In the wake of tragic events that occurred at UNC two weeks ago, students, faculty and staff have been struggling to understand the role they play in creating a safe environment on campus. 

With CAPS overbooked, some faculty members have put it on themselves to become mental health resources to students. This offer isn't very surprising. 

Many are aware of the mental health decline in college students. Approximately 65.3 percent of professors agree students’ mental health has declined since the beginning of their careers, according to a collaborative report from the Boston University’s School of Public Health, Mary Christie Foundation and Healthy Minds Network. In addition, 87.2 percent agree students’ mental health has declined since the beginning of the COVID-19 pandemic. 

However, professors shouldn’t be expected to serve as mental health resources. The expectation for them to take on this role reveals more than one problem about the way UNC handles mental health.

Due to the stigmatization of mental health on college campuses, general education surrounding the issue is limited — and the average individual isn’t formally equipped to handle it. In fact, expecting non-professionals to handle the topic of mental health can do more harm than good. The spread of misinformation and poor advice can have devastating consequences.

Professors expanding their knowledge on how to handle mental health crises in students shouldn’t be an expectation, but data shows many college faculty members would like to. Around 69 percent of professors would welcome mental health training and professional development in regards to the topic of mental health, the report states. 

Mental health training for faculty, staff and students is recently being provided by UNC’s Mental Health First Aid initiative. Such training, however, still cannot and should not replace the need for coherent and quality mental health resources on campus. 

Faculty and staff aren’t somehow immune to the emotional strain that has been placed on UNC in the past few weeks. 

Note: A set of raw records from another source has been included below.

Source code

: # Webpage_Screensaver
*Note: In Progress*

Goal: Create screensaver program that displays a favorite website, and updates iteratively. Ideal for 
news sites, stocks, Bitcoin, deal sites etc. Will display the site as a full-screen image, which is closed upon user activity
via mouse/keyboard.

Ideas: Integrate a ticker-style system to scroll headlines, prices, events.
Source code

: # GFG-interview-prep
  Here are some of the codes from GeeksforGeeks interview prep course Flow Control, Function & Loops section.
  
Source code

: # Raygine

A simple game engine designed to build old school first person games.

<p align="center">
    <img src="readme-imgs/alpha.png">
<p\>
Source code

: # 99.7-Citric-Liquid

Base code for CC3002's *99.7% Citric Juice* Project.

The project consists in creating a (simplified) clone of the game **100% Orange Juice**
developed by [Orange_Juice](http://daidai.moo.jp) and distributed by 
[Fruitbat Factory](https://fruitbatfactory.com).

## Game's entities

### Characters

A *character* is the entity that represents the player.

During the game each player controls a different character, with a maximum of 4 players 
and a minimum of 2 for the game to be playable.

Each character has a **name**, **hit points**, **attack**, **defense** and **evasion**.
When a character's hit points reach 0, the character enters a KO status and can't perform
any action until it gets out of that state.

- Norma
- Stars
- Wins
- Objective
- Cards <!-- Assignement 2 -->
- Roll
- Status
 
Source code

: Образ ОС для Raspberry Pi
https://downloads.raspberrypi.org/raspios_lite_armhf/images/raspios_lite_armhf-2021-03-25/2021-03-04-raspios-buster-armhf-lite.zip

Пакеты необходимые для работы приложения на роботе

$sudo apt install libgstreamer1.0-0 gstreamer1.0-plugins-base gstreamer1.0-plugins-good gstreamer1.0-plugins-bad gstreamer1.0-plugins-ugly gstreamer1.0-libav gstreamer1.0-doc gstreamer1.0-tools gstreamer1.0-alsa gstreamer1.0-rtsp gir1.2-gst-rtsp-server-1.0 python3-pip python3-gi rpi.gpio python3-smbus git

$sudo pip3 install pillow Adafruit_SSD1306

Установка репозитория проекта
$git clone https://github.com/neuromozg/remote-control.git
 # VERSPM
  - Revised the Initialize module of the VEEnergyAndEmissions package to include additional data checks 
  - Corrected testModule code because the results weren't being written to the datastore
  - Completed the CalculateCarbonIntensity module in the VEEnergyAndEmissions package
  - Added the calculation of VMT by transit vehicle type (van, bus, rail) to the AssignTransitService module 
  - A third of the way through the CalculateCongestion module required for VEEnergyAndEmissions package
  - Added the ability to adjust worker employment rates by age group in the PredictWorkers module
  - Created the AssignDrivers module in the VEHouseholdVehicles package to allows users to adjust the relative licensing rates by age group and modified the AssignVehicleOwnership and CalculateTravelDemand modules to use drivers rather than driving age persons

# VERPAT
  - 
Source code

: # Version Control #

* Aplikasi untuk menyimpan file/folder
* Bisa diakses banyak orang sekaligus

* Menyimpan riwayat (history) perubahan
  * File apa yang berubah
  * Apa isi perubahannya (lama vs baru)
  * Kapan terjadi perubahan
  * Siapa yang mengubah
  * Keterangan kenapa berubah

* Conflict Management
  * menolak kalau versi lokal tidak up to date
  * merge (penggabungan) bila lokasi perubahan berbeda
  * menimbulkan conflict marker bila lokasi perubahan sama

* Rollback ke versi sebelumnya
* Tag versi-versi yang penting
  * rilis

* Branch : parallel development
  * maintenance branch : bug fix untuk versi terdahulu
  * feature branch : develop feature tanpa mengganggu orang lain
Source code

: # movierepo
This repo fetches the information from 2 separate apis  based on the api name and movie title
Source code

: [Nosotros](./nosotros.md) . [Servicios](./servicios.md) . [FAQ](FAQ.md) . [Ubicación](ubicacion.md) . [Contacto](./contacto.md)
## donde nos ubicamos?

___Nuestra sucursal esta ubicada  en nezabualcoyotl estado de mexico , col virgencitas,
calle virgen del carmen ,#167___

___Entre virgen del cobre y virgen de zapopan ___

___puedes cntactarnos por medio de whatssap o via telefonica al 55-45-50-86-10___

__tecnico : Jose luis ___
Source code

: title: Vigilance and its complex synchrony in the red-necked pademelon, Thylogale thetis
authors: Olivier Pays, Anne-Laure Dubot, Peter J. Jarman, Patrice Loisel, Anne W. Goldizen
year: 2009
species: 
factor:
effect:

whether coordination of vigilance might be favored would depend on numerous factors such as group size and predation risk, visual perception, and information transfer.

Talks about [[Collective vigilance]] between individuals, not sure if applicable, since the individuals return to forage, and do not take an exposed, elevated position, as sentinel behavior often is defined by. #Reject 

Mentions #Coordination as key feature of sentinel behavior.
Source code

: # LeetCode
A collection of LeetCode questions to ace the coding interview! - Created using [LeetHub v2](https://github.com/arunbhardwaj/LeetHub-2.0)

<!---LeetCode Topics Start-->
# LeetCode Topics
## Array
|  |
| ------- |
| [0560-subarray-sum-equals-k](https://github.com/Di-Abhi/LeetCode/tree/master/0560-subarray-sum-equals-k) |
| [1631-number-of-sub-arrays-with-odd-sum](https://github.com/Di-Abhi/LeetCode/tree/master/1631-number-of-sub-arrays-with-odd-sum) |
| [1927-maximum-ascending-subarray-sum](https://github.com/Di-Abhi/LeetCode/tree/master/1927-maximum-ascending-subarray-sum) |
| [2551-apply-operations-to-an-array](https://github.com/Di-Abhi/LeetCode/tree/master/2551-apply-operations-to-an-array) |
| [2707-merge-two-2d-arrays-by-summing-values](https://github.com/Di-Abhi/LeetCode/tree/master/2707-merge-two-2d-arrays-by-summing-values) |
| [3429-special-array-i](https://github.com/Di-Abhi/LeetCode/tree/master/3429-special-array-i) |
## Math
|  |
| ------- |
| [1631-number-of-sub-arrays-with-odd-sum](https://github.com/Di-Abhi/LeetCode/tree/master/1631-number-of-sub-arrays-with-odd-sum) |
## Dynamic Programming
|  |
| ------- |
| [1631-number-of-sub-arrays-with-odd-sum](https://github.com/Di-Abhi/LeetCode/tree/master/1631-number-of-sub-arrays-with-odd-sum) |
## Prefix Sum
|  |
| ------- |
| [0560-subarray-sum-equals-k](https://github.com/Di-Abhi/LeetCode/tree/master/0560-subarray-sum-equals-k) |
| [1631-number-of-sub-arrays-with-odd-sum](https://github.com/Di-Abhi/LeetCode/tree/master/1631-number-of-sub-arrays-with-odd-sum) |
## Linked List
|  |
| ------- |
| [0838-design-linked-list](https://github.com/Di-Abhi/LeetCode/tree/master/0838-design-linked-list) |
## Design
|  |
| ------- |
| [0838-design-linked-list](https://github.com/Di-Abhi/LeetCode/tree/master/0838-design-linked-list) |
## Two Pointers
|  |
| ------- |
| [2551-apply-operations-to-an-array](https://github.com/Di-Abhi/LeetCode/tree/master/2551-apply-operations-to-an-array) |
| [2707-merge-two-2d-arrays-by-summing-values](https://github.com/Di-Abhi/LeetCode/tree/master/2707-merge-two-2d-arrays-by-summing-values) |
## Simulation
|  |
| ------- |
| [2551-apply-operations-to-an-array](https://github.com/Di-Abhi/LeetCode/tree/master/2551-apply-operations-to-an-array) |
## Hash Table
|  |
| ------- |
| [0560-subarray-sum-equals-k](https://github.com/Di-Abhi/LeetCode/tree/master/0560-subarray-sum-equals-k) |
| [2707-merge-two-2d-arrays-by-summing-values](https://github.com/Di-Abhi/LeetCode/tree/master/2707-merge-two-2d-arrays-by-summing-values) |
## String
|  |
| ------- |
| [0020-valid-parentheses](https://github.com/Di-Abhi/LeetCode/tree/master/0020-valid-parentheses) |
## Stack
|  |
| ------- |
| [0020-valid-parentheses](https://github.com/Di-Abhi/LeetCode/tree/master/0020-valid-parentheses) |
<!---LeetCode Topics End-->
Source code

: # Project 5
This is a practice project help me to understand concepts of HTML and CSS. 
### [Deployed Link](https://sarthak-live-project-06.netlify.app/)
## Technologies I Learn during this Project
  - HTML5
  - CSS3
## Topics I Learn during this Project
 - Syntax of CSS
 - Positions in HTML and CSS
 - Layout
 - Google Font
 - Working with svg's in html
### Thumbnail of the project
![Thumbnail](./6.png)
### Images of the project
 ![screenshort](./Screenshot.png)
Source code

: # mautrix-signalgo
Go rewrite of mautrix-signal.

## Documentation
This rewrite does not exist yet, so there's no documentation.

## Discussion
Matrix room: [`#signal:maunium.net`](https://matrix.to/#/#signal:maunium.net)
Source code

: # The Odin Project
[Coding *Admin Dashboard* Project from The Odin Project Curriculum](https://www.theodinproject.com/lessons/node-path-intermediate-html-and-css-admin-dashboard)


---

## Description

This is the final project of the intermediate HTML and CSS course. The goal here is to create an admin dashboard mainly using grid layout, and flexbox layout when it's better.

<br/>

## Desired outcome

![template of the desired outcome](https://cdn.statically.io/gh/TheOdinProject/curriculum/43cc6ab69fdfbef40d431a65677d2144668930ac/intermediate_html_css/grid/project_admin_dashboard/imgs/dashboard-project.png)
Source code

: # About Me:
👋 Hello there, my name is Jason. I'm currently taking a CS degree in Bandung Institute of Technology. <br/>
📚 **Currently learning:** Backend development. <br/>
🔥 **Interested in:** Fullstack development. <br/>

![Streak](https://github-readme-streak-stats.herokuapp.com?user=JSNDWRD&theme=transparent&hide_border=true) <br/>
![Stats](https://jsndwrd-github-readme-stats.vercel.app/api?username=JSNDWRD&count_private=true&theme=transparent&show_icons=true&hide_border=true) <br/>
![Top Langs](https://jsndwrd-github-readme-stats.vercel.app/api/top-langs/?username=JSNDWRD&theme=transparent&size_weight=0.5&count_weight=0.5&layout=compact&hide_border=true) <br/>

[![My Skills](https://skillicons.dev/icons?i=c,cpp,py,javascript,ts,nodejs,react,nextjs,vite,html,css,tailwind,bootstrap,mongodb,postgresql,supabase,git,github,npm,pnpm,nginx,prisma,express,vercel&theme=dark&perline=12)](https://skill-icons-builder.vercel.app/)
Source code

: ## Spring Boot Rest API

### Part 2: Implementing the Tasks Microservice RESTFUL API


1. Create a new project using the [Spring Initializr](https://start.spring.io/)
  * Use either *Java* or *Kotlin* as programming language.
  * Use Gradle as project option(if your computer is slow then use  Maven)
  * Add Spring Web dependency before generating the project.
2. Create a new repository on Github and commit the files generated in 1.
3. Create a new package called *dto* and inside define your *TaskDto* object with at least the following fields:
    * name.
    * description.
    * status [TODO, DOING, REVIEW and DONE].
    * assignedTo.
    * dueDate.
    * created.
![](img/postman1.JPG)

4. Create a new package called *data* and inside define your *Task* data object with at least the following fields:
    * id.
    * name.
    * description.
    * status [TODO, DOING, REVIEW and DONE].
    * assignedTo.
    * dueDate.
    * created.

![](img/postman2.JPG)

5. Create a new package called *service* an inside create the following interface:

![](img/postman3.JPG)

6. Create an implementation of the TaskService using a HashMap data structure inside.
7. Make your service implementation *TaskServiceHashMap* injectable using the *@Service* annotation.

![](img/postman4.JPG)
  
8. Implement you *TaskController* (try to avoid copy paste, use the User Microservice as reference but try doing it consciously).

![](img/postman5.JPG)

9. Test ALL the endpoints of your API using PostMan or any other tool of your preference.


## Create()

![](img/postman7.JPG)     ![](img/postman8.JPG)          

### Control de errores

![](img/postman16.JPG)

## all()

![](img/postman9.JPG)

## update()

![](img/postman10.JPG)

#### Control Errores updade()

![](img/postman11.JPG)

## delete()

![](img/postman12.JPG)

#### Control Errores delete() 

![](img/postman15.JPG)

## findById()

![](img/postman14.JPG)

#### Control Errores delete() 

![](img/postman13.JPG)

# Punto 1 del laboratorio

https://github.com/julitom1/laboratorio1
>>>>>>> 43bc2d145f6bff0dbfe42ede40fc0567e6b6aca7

Loss affects every member of a community. 

The expectation for professors not to be impacted is an unrealistic and insensitive one, and aiding another’s mental health is no easy task. For example, two in 10 professors agree that helping a student's mental health has taken a toll on their own, according to the report. 

It is UNC's responsibility to care for its community. Having professors expand their job description to include something they are likely unequipped to handle is no such way to go about this.

Institutions such as Vanderbilt University have resources specifically geared toward faculty in regards to mental health. The University can follow suit and build on the resources they already offer their staff.

The high expectations placed on educators aren’t limited to a college setting. Elementary, middle and high school teachers are consistently expected to play more roles than just a teacher — all while being significantly underpaid. Since the onset of COVID-19, the roles these individuals are expected to take on have only increased in number and gravity. 

Teachers should serve as role models, educators and occasionally mentors to students — not therapists.

Instead of encouraging professors to take on the emotional labor of becoming mental health resources, UNC needs to drastically improve its underfunded and overbooked mental health services. Furthermore, the University should consider how to include professors and address their unique needs in regards to mental health.